Weser-Kurier: Zum Tarifabschluss bei der Post schreibt der "Weser-Kurier" (Bremen) in seiner Ausgabe vom 27. April 2013:
Bremen (ots)
Stellen Sie sich vor, es wird gestreikt - und niemand merkt etwas davon. Zugegeben, das ist ziemlich ungerecht, und ganz so war es ja auch wirklich nicht, als die Postbediensteten in den vergangenen Tagen für ihre Forderungen auf die Straße gingen. Millionen von Briefen blieben liegen und Hunderttausende Pakete wurden nicht zugestellt. Der Schaden war erheblich und der Ärger zuweilen auch. Aber mit der verlässlichen Zustellung ist das so eine Sache. Von "E plus eins" ist der gelbe Logistikriese manchmal meilenweit entfernt: Auslieferung am Tag nach der Einlieferung.
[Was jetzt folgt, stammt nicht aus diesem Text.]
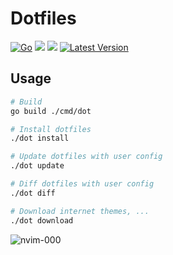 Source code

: # Dotfiles

[![Go](https://github.com/haunt98/dotfiles/workflows/Go/badge.svg?branch=main)](https://github.com/haunt98/dotfiles/actions)
<a href="https://dotfyle.com/haunt98/dotfiles-data-nvim"><img src="https://dotfyle.com/haunt98/dotfiles-data-nvim/badges/plugins?style=flat" /></a>
<a href="https://dotfyle.com/haunt98/dotfiles-data-nvim"><img src="https://dotfyle.com/haunt98/dotfiles-data-nvim/badges/plugin-manager?style=flat" /></a>
[![Latest Version](https://img.shields.io/github/v/tag/haunt98/qmk_keymaps)](https://github.com/haunt98/qmk_keymaps/tags)

## Usage

```sh
# Build
go build ./cmd/dot

# Install dotfiles
./dot install

# Update dotfiles with user config
./dot update

# Diff dotfiles with user config
./dot diff

# Download internet themes, ...
./dot download
```

![nvim-000](https://raw.githubusercontent.com/haunt98/posts-images/main/nvim-000.jxl)
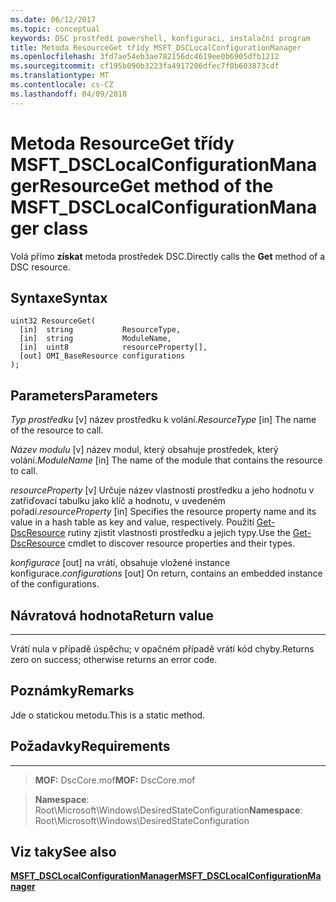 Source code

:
```yaml
---
ms.date: 06/12/2017
ms.topic: conceptual
keywords: DSC prostředí powershell, konfiguraci, instalační program
title: Metoda ResourceGet třídy MSFT_DSCLocalConfigurationManager
ms.openlocfilehash: 3fd7ae54eb3ae782156dc4619ee0b6905dfb1212
ms.sourcegitcommit: cf195b090b3223fa4917206dfec7f0b603873cdf
ms.translationtype: MT
ms.contentlocale: cs-CZ
ms.lasthandoff: 04/09/2018
---
```

# <a name="resourceget-method-of-the-msftdsclocalconfigurationmanager-class"></a><span data-ttu-id="dff43-103">Metoda ResourceGet třídy MSFT_DSCLocalConfigurationManager</span><span class="sxs-lookup"><span data-stu-id="dff43-103">ResourceGet method of the MSFT_DSCLocalConfigurationManager class</span></span>

<span data-ttu-id="dff43-104">Volá přímo **získat** metoda prostředek DSC.</span><span class="sxs-lookup"><span data-stu-id="dff43-104">Directly calls the **Get** method of a DSC resource.</span></span>

<a name="syntax"></a><span data-ttu-id="dff43-105">Syntaxe</span><span class="sxs-lookup"><span data-stu-id="dff43-105">Syntax</span></span>
------

```mof
uint32 ResourceGet(
  [in]  string           ResourceType,
  [in]  string           ModuleName,
  [in]  uint8            resourceProperty[],
  [out] OMI_BaseResource configurations
);
```

<a name="parameters"></a><span data-ttu-id="dff43-106">Parameters</span><span class="sxs-lookup"><span data-stu-id="dff43-106">Parameters</span></span>
----------

<span data-ttu-id="dff43-107">*Typ prostředku* \[v\] název prostředku k volání.</span><span class="sxs-lookup"><span data-stu-id="dff43-107">*ResourceType* \[in\] The name of the resource to call.</span></span>

<span data-ttu-id="dff43-108">*Název modulu* \[v\] název modul, který obsahuje prostředek, který volání.</span><span class="sxs-lookup"><span data-stu-id="dff43-108">*ModuleName* \[in\] The name of the module that contains the resource to call.</span></span>

<span data-ttu-id="dff43-109">*resourceProperty* \[v\] Určuje název vlastnosti prostředku a jeho hodnotu v zatřiďovací tabulku jako klíč a hodnotu, v uvedeném pořadí.</span><span class="sxs-lookup"><span data-stu-id="dff43-109">*resourceProperty* \[in\] Specifies the resource property name and its value in a hash table as key and value, respectively.</span></span> <span data-ttu-id="dff43-110">Použití [Get-DscResource](https://technet.microsoft.com/library/dn521625.aspx) rutiny zjistit vlastnosti prostředku a jejich typy.</span><span class="sxs-lookup"><span data-stu-id="dff43-110">Use the [Get-DscResource](https://technet.microsoft.com/library/dn521625.aspx) cmdlet to discover resource properties and their types.</span></span>

<span data-ttu-id="dff43-111">*konfigurace* \[out\] na vrátí, obsahuje vložené instance konfigurace.</span><span class="sxs-lookup"><span data-stu-id="dff43-111">*configurations* \[out\] On return, contains an embedded instance of the configurations.</span></span>

## <a name="return-value"></a><span data-ttu-id="dff43-112">Návratová hodnota</span><span class="sxs-lookup"><span data-stu-id="dff43-112">Return value</span></span>
------------

<span data-ttu-id="dff43-113">Vrátí nula v případě úspěchu; v opačném případě vrátí kód chyby.</span><span class="sxs-lookup"><span data-stu-id="dff43-113">Returns zero on success; otherwise returns an error code.</span></span>

## <a name="remarks"></a><span data-ttu-id="dff43-114">Poznámky</span><span class="sxs-lookup"><span data-stu-id="dff43-114">Remarks</span></span>

<span data-ttu-id="dff43-115">Jde o statickou metodu.</span><span class="sxs-lookup"><span data-stu-id="dff43-115">This is a static method.</span></span>

## <a name="requirements"></a><span data-ttu-id="dff43-116">Požadavky</span><span class="sxs-lookup"><span data-stu-id="dff43-116">Requirements</span></span>
------------
><span data-ttu-id="dff43-117">**MOF:** DscCore.mof</span><span class="sxs-lookup"><span data-stu-id="dff43-117">**MOF:** DscCore.mof</span></span>

><span data-ttu-id="dff43-118">**Namespace**: Root\Microsoft\Windows\DesiredStateConfiguration</span><span class="sxs-lookup"><span data-stu-id="dff43-118">**Namespace**: Root\Microsoft\Windows\DesiredStateConfiguration</span></span>


## <a name="see-also"></a><span data-ttu-id="dff43-119">Viz taky</span><span class="sxs-lookup"><span data-stu-id="dff43-119">See also</span></span>


[<span data-ttu-id="dff43-120">**MSFT_DSCLocalConfigurationManager**</span><span class="sxs-lookup"><span data-stu-id="dff43-120">**MSFT_DSCLocalConfigurationManager**</span></span>](msft-dsclocalconfigurationmanager.md) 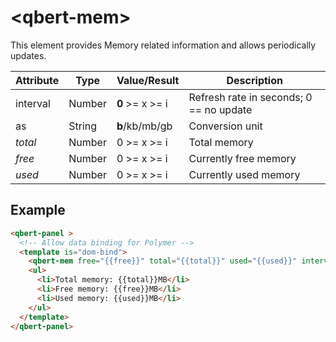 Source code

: # &lt;qbert-mem&gt;

This element provides Memory related information and allows periodically updates.

| Attribute       | Type            | Value/Result    | Description                             |
| --------------- | --------------- | --------------- | --------------------------------------- |
| interval        | Number          | **0** >= x >= i | Refresh rate in seconds; 0 == no update |
| as              | String          | **b**/kb/mb/gb  | Conversion unit                         |
| *total*         | Number          | 0 >= x >= i     | Total memory                            |
| *free*          | Number          | 0 >= x >= i     | Currently free memory                   |
| *used*          | Number          | 0 >= x >= i     | Currently used memory                   |

## Example

```html
<qbert-panel >
  <!-- Allow data binding for Polymer -->
  <template is="dom-bind">
    <qbert-mem free="{{free}}" total="{{total}}" used="{{used}}" interval="2" as="mb"></qbert-mem>
    <ul>
      <li>Total memory: {{total}}MB</li>
      <li>Free memory: {{free}}MB</li>
      <li>Used memory: {{used}}MB</li>
    </ul>
  </template>
</qbert-panel>
```

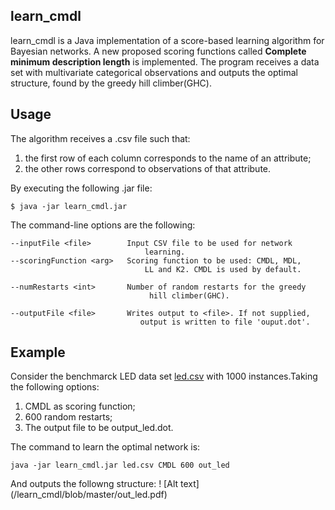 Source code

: ## learn_cmdl

learn_cmdl is a Java implementation of a score-based learning algorithm for Bayesian networks. A new proposed scoring functions called **Complete minimum description length** is implemented. The program receives a data set with multivariate categorical observations and outputs the optimal structure, found by the greedy hill climber(GHC).

## Usage 

The algorithm receives a .csv file such that:
1. the first row of each column corresponds to the name of an attribute;
1. the other rows correspond to observations of that attribute. 

By executing the following .jar file:
```
$ java -jar learn_cmdl.jar
```

The  command-line options are the following:
```
--inputFile <file>        Input CSV file to be used for network
                              learning.
--scoringFunction <arg>   Scoring function to be used: CMDL, MDL,
                              LL and K2. CMDL is used by default.
                              
--numRestarts <int>       Number of random restarts for the greedy 
                               hill climber(GHC).

--outputFile <file>       Writes output to <file>. If not supplied,
                             output is written to file 'ouput.dot'.
```
## Example

Consider the benchmarck LED data set [led.csv](led.csv) with 1000 instances.Taking the following options:
1. CMDL as scoring function;
1. 600 random restarts;
1. The output file to be output_led.dot.

The command to learn the optimal network is:

```
java -jar learn_cmdl.jar led.csv CMDL 600 out_led
```
And outputs the followng structure: 
! [Alt text] (/learn_cmdl/blob/master/out_led.pdf)












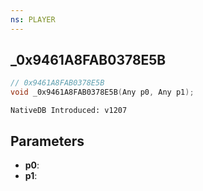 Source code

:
 ```yaml
---
ns: PLAYER
---
```

## _0x9461A8FAB0378E5B

```c
// 0x9461A8FAB0378E5B
void _0x9461A8FAB0378E5B(Any p0, Any p1);
```

```
NativeDB Introduced: v1207
```

## Parameters
* **p0**:
* **p1**:
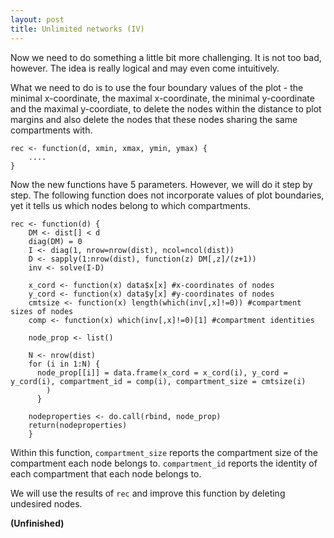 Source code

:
 ```yaml
---
layout: post
title: Unlimited networks (IV)
---
```


Now we need to do something a little bit more challenging. It is not too bad, however. The idea is really logical and may even come intuitively.

What we need to do is to use the four boundary values of the plot - the minimal x-coordinate, the maximal x-coordinate, the minimal y-coordinate and the maximal y-coordiate, to delete the nodes within the distance to plot margins and also delete the nodes that these nodes sharing the same compartments with.


    rec <- function(d, xmin, xmax, ymin, ymax) {
        ....
    }

Now the new functions have 5 parameters. However, we will do it step by step. The following function does not incorporate values of plot boundaries, yet it tells us which nodes belong to which compartments.

    rec <- function(d) {
        DM <- dist[] < d
        diag(DM) = 0
        I <- diag(1, nrow=nrow(dist), ncol=ncol(dist))
        D <- sapply(1:nrow(dist), function(z) DM[,z]/(z+1)) 
        inv <- solve(I-D)
        
        x_cord <- function(x) data$x[x] #x-coordinates of nodes
        y_cord <- function(x) data$y[x] #y-coordinates of nodes
        cmtsize <- function(x) length(which(inv[,x]!=0)) #compartment sizes of nodes
        comp <- function(x) which(inv[,x]!=0)[1] #compartment identities
        
        node_prop <- list()
  
        N <- nrow(dist)
        for (i in 1:N) {
          node_prop[[i]] = data.frame(x_cord = x_cord(i), y_cord = y_cord(i), compartment_id = comp(i), compartment_size = cmtsize(i)
            )
          }
  
        nodeproperties <- do.call(rbind, node_prop)
        return(nodeproperties)
        }


Within this function, `compartment_size` reports the compartment size of the compartment each node belongs to. `compartment_id` reports the identity of each compartment that each node belongs to.

We will use the results of `rec` and improve this function by deleting undesired nodes.



**(Unfinished)**



    



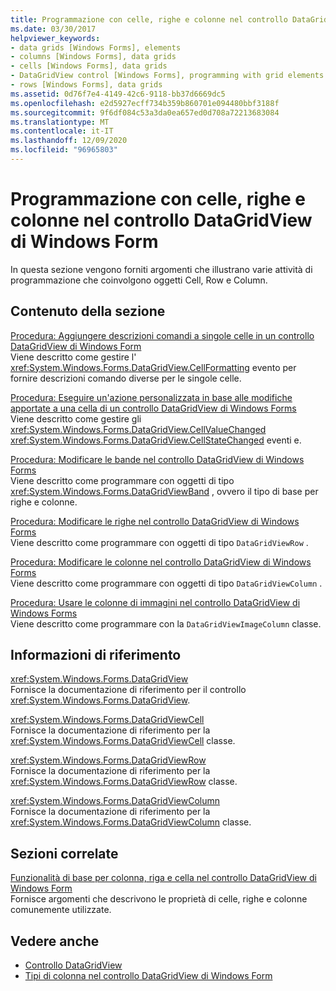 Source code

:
 ```yaml
---
title: Programmazione con celle, righe e colonne nel controllo DataGridView
ms.date: 03/30/2017
helpviewer_keywords:
- data grids [Windows Forms], elements
- columns [Windows Forms], data grids
- cells [Windows Forms], data grids
- DataGridView control [Windows Forms], programming with grid elements
- rows [Windows Forms], data grids
ms.assetid: 0d76f7e4-4149-42c6-9118-bb37d6669dc5
ms.openlocfilehash: e2d5927ecff734b359b860701e094480bbf3188f
ms.sourcegitcommit: 9f6df084c53a3da0ea657ed0d708a72213683084
ms.translationtype: MT
ms.contentlocale: it-IT
ms.lasthandoff: 12/09/2020
ms.locfileid: "96965803"
---
```

# <a name="programming-with-cells-rows-and-columns-in-the-windows-forms-datagridview-control"></a>Programmazione con celle, righe e colonne nel controllo DataGridView di Windows Form
In questa sezione vengono forniti argomenti che illustrano varie attività di programmazione che coinvolgono oggetti Cell, Row e Column.  
  
## <a name="in-this-section"></a>Contenuto della sezione  
 [Procedura: Aggiungere descrizioni comandi a singole celle in un controllo DataGridView di Windows Form](add-tooltips-to-individual-cells-in-a-wf-datagridview-control.md)  
 Viene descritto come gestire l' <xref:System.Windows.Forms.DataGridView.CellFormatting> evento per fornire descrizioni comando diverse per le singole celle.  
  
 [Procedura: Eseguire un'azione personalizzata in base alle modifiche apportate a una cella di un controllo DataGridView di Windows Forms](perform-a-custom-action-based-on-changes-in-a-cell-of-a-datagrid.md)  
 Viene descritto come gestire gli <xref:System.Windows.Forms.DataGridView.CellValueChanged> <xref:System.Windows.Forms.DataGridView.CellStateChanged> eventi e.  
  
 [Procedura: Modificare le bande nel controllo DataGridView di Windows Forms](how-to-manipulate-bands-in-the-windows-forms-datagridview-control.md)  
 Viene descritto come programmare con oggetti di tipo <xref:System.Windows.Forms.DataGridViewBand> , ovvero il tipo di base per righe e colonne.  
  
 [Procedura: Modificare le righe nel controllo DataGridView di Windows Forms](how-to-manipulate-rows-in-the-windows-forms-datagridview-control.md)  
 Viene descritto come programmare con oggetti di tipo `DataGridViewRow` .  
  
 [Procedura: Modificare le colonne nel controllo DataGridView di Windows Forms](how-to-manipulate-columns-in-the-windows-forms-datagridview-control.md)  
 Viene descritto come programmare con oggetti di tipo `DataGridViewColumn` .  
  
 [Procedura: Usare le colonne di immagini nel controllo DataGridView di Windows Forms](how-to-work-with-image-columns-in-the-windows-forms-datagridview-control.md)  
 Viene descritto come programmare con la `DataGridViewImageColumn` classe.  
  
## <a name="reference"></a>Informazioni di riferimento  
 <xref:System.Windows.Forms.DataGridView>  
 Fornisce la documentazione di riferimento per il controllo <xref:System.Windows.Forms.DataGridView>.  
  
 <xref:System.Windows.Forms.DataGridViewCell>  
 Fornisce la documentazione di riferimento per la <xref:System.Windows.Forms.DataGridViewCell> classe.  
  
 <xref:System.Windows.Forms.DataGridViewRow>  
 Fornisce la documentazione di riferimento per la <xref:System.Windows.Forms.DataGridViewRow> classe.  
  
 <xref:System.Windows.Forms.DataGridViewColumn>  
 Fornisce la documentazione di riferimento per la <xref:System.Windows.Forms.DataGridViewColumn> classe.  
  
## <a name="related-sections"></a>Sezioni correlate  
 [Funzionalità di base per colonna, riga e cella nel controllo DataGridView di Windows Form](basic-column-row-and-cell-features-wf-datagridview-control.md)  
 Fornisce argomenti che descrivono le proprietà di celle, righe e colonne comunemente utilizzate.  
  
## <a name="see-also"></a>Vedere anche

- [Controllo DataGridView](datagridview-control-windows-forms.md)
- [Tipi di colonna nel controllo DataGridView di Windows Form](column-types-in-the-windows-forms-datagridview-control.md)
Das klappt mal - und oft auch nicht. Gerade bei der Briefzustellung. Die Sparte ist das Sorgenkind. Die E-Mail macht dem klassischen Brief mittlerweile mächtig Konkurrenz. Einerseits erwarten die Postkunden eine schnelle zuverlässige Beförderung, andererseits werden immer weniger Briefe verschickt. Welch ein Wunder, dass man bei der Briefsparte sparen möchte. Die Diskussion um die Sonnabendzustellung ist noch nicht vergessen. Die Probleme spüren die Zusteller: Größere Bezirke, mehr Zeitdruck. Was heute liegen bleibt, muss am nächsten Tag wieder mit. Häufig noch ein Wust von Werbeaussendungen als zusätzlicher Ballast. Dafür gibt es jetzt 5,7 Prozent mehr Lohn. Ein respektables Ergebnis nur knapp unterhalb der Gewerkschaftsforderung und für Verdi ganz sicher ein achtbarer Erfolg. Ob es hilfreich war, dass die Verhandlungsführerin auf Arbeitnehmerseite während des Studiums als Briefträgerin gejobbt hat? Die Post hatte ihrerseits ganz sicher den Ausgang der Tarifverhandlungen in ihren Planungen bereits einkalkuliert. Auch wenn es jetzt heißt, der Abschluss werde die Nachteile im schrumpfenden Briefmarkt verschärfen. Ein Glück, dass durch ein anhaltendes Wachstum im Paketgeschäft der stetige Rückgang in der Briefsparte weitgehend kompensieren werden kann. Ein Glück auch, dass nun dadurch der ganz große Arbeitskampf vermieden werden konnte. Und die Post hat zwei Jahre Planungssicherheit. Mit dem Posttarifabschluss ist jetzt aber auch eine Marke gesetzt, die Begehrlichkeiten weckt. Demnächst stehen neue Verhandlungen bei den Metallern an, und auch bei Lufthansa wird wieder verhandelt. Wenn da gestreikt wird, lässt sich das nicht eben mal per E-Mail regeln.